Both of these initiatives enable a leap in performance, efficiency, cost, and bandwidth scaling compared with other physical layer interconnect technologies.
At the software layer, the future is in protocols such as CXL (Compute Express Link), an open standard for cache-coherent interconnect of processors, memory, and accelerators. This enables such advances as pooled or switched memory, providing the underpinnings for GPUs to leverage the high throughput and low latency of the physical layer to share disaggregated memory.
12. In terms of skillsets and expertise, what are the key qualifications and knowledge areas expected from professionals entering the field of optical I/O development for AI, and how can companies and educational institutions prepare the workforce accordingly?
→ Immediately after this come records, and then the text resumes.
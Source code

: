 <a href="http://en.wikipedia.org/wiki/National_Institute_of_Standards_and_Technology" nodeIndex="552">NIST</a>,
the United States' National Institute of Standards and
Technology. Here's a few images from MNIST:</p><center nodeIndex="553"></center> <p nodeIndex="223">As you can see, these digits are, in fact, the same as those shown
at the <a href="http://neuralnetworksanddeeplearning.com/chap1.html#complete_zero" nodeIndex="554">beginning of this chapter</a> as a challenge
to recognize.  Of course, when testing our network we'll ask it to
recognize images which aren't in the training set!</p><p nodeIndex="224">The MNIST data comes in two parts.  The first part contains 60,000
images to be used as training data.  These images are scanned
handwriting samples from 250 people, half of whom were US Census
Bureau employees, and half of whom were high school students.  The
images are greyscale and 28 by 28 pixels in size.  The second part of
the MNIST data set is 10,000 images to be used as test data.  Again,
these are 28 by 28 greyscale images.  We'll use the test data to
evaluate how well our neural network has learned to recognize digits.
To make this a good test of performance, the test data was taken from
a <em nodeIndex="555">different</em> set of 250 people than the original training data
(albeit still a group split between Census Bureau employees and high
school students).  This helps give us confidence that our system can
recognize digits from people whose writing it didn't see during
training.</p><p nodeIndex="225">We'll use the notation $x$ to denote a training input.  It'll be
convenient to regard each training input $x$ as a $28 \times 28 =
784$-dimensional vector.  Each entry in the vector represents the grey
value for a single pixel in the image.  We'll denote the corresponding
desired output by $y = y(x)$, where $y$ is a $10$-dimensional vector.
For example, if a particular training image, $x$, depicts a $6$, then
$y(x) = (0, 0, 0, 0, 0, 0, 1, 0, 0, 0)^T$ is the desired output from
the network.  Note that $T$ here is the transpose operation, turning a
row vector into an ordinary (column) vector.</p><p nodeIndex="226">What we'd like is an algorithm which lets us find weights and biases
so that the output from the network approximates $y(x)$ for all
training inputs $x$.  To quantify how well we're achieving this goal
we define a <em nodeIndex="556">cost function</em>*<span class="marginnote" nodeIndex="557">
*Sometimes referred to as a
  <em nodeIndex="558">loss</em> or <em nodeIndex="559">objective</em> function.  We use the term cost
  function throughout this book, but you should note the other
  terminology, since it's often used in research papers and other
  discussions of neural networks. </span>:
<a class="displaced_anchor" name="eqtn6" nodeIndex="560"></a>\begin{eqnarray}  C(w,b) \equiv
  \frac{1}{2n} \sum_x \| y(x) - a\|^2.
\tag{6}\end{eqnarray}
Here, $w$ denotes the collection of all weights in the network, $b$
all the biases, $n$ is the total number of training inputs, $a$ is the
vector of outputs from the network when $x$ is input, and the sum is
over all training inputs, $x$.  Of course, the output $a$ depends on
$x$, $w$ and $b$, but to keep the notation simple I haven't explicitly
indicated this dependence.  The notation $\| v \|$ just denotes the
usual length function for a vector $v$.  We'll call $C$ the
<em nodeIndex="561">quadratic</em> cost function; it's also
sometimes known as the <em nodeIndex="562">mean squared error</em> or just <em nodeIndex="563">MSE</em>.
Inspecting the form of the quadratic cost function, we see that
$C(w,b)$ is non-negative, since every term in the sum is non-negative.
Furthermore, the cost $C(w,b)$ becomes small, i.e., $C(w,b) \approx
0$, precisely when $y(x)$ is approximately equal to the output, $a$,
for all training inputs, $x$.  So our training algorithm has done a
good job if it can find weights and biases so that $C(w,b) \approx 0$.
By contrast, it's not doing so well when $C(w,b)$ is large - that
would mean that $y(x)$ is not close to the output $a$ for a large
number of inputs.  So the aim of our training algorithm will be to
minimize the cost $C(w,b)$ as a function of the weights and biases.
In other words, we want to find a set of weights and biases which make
It is a challenging multi-disciplinary problem — across the stack — from the physics of silicon photonics and lasers to circuit design and computer/network architecture (coupled with manufacturing and packaging), not to mention a system-programming/communication stack for distributed compute/shared-memory systems. Companies, individuals, and educational institutions can best prepare by recognizing and emphasizing this cross-stack design approach.
Thank you, Vladimir, for taking the time to share your insights and perspective on how we can address the architectural challenges companies face in growing and improving the performance of AI models. It should be apparent that optical I/O holds great promise when it comes to enabling the future of generative AI.